I’m not sure what might be wrong with the code or if I made any mistakes in the implementation.
Should I consider using a different model, or what additional steps can I take to ensure the fine-tuning works effectively?

Note: I downloaded the model by excluding the original checkpoint and only retrieved the main folder.

huggingface-cli download meta-llama/Meta-Llama-3.1-8B --exclude "original/*" --local-dir Meta-Llama-3.1-8B

This this updated code.

import torch
import json
from datasets import load_dataset, Dataset

from trl import SFTTrainer
from peft import LoraConfig
from transformers import AutoTokenizer, AutoModelForCausalLM, BitsAndBytesConfig, TrainingArguments

def load_and_flatten_dataset(file_path):
    with open(file_path, "r") as f:
        raw_data = json.load(f)
    formatted_data = []
    for entry in raw_data:
        context = entry['context']
        for q in entry['questions']:
            formatted_data.append({
                "text": f"Context: {context}\nQuestion: {q['question']}\nAnswer: {q['answer']}"
            })

    return Dataset.from_dict({"text": [d['text'] for d in formatted_data]})

def tokenize_dataset(dataset, tokenizer):

    def tokenize_function(qa_data):
        inputs = tokenizer(
            qa_data['text'], 
            padding="max_length",  
            truncation=True,
            max_length=512,        
            return_tensors="pt"
        )

        return inputs

    return dataset.map(tokenize_function, batched=True)


dataset_file = "data/questions_answers.json"
model_path = "./Meta-Llama-3.1-8B"
dataset = load_and_flatten_dataset(dataset_file)
tokenizer = AutoTokenizer.from_pretrained(model_path)

if tokenizer.pad_token is None:
    tokenizer.pad_token_id = tokenizer.eos_token_id
    tokenizer.pad_token = tokenizer.eos_token 

tokenized_datasets = tokenize_dataset(dataset, tokenizer)
#dataset = load_dataset("imdb", split="train")

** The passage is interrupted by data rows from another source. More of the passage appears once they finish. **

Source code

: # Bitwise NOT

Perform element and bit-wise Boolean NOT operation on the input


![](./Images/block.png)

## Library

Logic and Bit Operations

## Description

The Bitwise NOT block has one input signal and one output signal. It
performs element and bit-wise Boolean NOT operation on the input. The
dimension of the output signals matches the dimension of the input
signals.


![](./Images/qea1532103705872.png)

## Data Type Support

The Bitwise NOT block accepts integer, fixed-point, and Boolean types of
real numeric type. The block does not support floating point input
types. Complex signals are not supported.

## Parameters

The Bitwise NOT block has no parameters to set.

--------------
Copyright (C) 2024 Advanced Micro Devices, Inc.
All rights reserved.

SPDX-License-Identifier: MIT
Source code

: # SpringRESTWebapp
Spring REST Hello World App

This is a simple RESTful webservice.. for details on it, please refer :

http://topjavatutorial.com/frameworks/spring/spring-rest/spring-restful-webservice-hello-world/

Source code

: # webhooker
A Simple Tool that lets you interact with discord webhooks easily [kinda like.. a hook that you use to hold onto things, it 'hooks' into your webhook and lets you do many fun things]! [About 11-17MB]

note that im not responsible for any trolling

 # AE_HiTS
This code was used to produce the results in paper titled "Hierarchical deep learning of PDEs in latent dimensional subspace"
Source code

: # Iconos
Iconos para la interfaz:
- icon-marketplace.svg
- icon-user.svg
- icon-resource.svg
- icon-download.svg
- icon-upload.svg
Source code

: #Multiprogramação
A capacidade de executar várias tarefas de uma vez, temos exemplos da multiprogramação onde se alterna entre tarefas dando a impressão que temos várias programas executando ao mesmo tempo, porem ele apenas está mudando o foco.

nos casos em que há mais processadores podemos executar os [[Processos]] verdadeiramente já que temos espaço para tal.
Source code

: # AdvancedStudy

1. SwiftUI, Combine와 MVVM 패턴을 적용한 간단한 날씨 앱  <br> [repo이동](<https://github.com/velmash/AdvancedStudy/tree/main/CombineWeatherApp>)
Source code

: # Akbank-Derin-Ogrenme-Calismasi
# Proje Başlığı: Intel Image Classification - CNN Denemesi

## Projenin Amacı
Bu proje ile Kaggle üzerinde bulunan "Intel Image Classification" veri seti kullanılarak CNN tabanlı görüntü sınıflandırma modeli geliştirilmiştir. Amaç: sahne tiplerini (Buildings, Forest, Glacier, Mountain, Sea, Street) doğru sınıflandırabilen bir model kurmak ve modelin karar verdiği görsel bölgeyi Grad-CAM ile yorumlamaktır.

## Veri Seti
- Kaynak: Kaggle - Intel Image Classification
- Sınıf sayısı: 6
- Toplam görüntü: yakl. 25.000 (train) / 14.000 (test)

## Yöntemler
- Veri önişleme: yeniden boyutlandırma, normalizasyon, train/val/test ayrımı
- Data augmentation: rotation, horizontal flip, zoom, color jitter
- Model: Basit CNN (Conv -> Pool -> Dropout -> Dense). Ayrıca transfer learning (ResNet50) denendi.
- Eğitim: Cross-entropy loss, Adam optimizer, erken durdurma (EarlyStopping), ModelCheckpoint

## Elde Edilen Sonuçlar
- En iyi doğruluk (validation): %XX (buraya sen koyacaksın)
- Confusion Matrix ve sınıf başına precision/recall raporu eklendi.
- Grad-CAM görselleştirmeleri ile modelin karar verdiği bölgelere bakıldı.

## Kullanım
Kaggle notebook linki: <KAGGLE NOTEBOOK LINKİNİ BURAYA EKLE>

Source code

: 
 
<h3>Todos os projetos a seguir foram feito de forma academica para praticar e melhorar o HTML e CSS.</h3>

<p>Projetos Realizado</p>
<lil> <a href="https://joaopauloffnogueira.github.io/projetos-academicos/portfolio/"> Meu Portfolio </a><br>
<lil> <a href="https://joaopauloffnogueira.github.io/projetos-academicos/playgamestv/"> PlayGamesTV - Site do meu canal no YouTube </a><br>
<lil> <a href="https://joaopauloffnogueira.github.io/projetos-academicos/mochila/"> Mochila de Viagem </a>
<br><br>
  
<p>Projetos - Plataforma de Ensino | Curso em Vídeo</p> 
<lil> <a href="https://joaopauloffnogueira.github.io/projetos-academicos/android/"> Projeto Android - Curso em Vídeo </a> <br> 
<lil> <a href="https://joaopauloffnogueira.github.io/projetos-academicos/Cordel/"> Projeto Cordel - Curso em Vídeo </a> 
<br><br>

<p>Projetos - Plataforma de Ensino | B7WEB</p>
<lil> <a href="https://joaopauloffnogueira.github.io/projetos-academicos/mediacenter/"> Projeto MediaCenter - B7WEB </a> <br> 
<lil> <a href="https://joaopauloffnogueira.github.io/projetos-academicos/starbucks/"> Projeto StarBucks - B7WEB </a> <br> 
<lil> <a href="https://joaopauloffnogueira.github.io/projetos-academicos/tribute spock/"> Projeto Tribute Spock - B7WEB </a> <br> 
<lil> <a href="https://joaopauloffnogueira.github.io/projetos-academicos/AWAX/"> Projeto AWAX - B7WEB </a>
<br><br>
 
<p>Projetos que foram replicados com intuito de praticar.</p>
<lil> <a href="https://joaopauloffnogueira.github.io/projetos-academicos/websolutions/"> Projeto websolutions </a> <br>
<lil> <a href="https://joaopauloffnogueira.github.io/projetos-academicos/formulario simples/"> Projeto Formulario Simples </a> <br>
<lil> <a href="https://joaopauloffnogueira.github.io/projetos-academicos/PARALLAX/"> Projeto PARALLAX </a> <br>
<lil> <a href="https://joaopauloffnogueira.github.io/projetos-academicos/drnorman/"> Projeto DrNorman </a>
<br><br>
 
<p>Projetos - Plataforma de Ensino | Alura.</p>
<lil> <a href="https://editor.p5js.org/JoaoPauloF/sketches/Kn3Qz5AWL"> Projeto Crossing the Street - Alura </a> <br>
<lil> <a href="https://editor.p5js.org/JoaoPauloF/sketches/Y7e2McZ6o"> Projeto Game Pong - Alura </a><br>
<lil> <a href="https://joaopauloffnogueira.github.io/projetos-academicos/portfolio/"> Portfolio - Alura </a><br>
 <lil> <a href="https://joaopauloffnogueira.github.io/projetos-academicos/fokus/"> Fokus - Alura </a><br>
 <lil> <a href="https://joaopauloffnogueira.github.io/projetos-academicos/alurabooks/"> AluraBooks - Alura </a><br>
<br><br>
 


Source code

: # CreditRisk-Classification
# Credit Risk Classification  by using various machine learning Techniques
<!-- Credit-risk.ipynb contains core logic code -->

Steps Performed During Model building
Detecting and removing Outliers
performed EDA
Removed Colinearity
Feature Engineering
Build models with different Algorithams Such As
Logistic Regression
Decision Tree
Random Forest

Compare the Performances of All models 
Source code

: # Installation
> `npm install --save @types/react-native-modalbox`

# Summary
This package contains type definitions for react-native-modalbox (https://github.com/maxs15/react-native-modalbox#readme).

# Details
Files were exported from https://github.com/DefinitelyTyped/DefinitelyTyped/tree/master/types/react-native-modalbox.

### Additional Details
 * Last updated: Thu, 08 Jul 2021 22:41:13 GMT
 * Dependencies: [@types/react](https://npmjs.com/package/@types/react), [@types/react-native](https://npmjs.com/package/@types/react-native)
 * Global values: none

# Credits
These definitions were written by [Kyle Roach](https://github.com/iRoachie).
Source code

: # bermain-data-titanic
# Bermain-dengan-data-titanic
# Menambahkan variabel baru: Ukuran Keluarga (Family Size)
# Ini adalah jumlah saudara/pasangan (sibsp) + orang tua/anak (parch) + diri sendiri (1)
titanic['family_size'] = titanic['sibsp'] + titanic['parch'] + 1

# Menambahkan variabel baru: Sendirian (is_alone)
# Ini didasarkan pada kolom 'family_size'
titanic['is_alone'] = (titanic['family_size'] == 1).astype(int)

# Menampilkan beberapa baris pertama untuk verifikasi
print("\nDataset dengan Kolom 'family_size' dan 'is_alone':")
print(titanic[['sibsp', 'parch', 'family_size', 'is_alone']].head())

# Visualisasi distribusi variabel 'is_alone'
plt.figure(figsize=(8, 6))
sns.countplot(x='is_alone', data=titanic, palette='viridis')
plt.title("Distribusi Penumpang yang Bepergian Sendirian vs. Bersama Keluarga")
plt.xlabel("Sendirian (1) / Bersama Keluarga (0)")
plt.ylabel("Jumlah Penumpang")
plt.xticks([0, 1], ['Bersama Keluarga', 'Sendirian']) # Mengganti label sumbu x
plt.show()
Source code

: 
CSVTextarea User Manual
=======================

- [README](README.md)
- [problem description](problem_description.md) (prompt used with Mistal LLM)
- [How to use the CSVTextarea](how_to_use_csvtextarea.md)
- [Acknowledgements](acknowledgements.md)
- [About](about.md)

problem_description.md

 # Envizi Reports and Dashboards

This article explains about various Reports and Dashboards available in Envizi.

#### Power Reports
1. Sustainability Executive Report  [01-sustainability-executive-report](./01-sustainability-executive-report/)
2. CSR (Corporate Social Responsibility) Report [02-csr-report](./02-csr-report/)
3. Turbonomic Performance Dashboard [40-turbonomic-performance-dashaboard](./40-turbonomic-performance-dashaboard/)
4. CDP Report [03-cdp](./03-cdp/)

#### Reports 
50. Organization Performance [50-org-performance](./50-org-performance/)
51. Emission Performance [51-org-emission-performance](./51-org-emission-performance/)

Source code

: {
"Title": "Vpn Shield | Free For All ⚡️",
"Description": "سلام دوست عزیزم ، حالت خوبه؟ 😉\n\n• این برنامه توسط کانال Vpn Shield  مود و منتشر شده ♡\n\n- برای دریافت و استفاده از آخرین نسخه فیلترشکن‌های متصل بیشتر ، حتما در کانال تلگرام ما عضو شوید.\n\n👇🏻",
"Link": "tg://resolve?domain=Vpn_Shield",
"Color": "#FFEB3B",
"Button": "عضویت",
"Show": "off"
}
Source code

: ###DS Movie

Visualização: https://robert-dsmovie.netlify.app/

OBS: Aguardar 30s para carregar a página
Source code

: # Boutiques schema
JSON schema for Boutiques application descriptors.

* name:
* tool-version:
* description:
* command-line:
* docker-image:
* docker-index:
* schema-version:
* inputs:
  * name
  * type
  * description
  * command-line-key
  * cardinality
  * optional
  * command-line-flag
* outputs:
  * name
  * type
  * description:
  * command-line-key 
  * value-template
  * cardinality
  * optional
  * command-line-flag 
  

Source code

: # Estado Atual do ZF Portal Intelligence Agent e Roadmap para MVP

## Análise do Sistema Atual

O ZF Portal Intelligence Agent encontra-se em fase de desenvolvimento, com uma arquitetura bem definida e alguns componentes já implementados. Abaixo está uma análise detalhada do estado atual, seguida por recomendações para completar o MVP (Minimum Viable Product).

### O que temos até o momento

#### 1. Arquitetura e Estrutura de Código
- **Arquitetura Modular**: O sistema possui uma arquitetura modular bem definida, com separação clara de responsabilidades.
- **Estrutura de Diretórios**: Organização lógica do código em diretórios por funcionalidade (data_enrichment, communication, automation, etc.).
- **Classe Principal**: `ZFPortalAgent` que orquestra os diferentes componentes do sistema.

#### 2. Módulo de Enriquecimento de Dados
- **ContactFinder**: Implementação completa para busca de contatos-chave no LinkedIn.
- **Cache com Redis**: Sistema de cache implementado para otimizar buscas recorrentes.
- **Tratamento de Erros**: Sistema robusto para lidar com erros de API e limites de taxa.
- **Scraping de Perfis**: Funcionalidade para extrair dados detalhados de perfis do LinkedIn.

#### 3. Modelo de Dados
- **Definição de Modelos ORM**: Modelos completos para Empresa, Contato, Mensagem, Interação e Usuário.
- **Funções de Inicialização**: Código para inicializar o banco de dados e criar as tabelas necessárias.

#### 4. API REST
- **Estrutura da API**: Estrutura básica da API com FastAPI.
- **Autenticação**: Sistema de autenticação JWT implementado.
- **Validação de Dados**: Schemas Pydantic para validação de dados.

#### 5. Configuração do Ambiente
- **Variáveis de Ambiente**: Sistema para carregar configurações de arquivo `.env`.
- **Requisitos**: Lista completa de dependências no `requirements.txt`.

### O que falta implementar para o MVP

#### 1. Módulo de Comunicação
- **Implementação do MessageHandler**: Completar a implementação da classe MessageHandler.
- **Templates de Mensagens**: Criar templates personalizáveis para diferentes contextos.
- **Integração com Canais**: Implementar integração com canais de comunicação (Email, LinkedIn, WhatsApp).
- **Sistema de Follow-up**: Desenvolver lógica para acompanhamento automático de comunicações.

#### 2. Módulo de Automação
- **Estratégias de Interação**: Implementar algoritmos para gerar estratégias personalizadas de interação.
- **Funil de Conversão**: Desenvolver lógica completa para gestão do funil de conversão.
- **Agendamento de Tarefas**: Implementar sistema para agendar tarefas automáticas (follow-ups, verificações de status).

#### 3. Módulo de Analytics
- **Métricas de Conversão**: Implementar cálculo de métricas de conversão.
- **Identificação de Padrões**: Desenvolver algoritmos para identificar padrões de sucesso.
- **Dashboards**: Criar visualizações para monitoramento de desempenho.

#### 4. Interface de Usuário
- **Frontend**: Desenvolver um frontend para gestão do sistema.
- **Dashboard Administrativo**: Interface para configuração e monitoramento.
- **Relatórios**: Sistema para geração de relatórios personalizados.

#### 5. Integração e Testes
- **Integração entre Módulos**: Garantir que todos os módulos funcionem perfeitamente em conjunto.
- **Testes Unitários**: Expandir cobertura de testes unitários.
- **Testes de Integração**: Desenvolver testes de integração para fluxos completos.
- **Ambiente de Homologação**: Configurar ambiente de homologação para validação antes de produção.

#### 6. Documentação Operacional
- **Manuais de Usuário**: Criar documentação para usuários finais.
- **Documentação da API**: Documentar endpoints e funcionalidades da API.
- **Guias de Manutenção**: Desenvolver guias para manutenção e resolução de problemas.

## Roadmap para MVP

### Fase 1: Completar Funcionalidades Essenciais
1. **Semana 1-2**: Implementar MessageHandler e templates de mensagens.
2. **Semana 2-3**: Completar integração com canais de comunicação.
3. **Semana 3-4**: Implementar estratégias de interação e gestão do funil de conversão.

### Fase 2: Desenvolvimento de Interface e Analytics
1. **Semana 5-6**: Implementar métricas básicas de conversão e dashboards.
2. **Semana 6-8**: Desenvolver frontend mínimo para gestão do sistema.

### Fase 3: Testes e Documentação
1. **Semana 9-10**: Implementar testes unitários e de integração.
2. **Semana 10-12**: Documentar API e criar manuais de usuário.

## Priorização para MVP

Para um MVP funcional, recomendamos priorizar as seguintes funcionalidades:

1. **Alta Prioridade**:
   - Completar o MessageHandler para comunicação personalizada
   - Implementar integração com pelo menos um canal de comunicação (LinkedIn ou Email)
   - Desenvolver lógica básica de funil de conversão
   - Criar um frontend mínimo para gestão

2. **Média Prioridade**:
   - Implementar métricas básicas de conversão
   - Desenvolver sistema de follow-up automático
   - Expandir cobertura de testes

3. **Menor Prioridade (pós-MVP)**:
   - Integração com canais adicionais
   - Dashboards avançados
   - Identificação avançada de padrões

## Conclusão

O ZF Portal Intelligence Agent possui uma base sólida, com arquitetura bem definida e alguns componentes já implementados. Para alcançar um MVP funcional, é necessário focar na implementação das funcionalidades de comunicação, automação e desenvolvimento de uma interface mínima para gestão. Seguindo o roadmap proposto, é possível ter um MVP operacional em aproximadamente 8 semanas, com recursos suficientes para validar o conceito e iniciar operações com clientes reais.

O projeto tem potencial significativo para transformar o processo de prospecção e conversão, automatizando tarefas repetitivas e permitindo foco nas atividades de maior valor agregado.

training_args = TrainingArguments(
    output_dir="./results",
    num_train_epochs=3,
    per_device_train_batch_size=4,
    logging_dir='./logs',
    logging_steps=10,
    fp16=True
)

training_args = TrainingArguments(
    output_dir="./results",
    num_train_epochs=5,
    per_device_train_batch_size=4,  
    logging_dir='./logs',
    logging_steps=10,
    gradient_accumulation_steps=4,  
    eval_strategy="epoch",
    save_strategy="epoch",
    fp16=True,  
    ddp_find_unused_parameters=False,  
    report_to="none",  
)

QLoRA = True
if QLoRA:
    quantization_config = BitsAndBytesConfig(
        load_in_4bit=True,
        bnb_4bit_compute_dtype=torch.float16,
        bnb_4bit_quant_type="nf4"
    )
    
    model = AutoModelForCausalLM.from_pretrained(
        model_path,
        quantization_config=quantization_config,
        device_map="auto"  
    )

    lora_config = LoraConfig(
        r=8,
        target_modules="all-linear",
        bias="none",
        task_type="CAUSAL_LM",
    )
else:
    model = AutoModelForCausalLM.from_pretrained(model_path)
    lora_config = None


trainer = SFTTrainer(
    model=model,
    tokenizer=tokenizer,
    args=training_args,
    peft_config=lora_config,
    train_dataset=tokenized_datasets,
    eval_dataset=tokenized_datasets,
    dataset_text_field="text",
)

trainer.train()


output_dir="./fine-tuned-llama"

model.save_pretrained(output_dir)
tokenizer.save_pretrained(output_dir)

JSON file contains following sample data.

   {
        "context": "On 05 May 2019, Anne Johnson joined QandA Technologies. She was assigned Employee Number 1000 and the username gbuch. She was born on 12 May 1980. Her father's name is Peter Johnson and mother's name is Diana Johnson. She holds the position of Graphic Designer. For contact, her mobile number is 7344186426.",
        "questions": [
            {
                "question": "When did Anne Johnson join QandA Technologies?",
                "answer": "05 May 2019"
            },
            {
                "question": "What is Anne Johnson's employee number?",
                "answer": "1000"
            },
            {
                "question": "What is Anne Johnson's birthdate?",
                "answer": "12 May 1980"
            },
            {
                "question": "What is Anne Johnson's father's name?",
                "answer": "Peter Johnson"
            },
            {
                "question": "What is Anne Johnson's mother's name?",
                "answer": "Diana Johnson"
            },
            {
                "question": "What is Anne Johnson's job position?",
                "answer": "Graphic Designer"
            },
        ]
    },

There have been issues with the Llama 3.1 8B tokenizer, so I would check if the special tokens (namely the EOS token) have been correctly added to the tokenized dataset.

@Chahnwoo
I tried to add EOS token manually at the end of text line.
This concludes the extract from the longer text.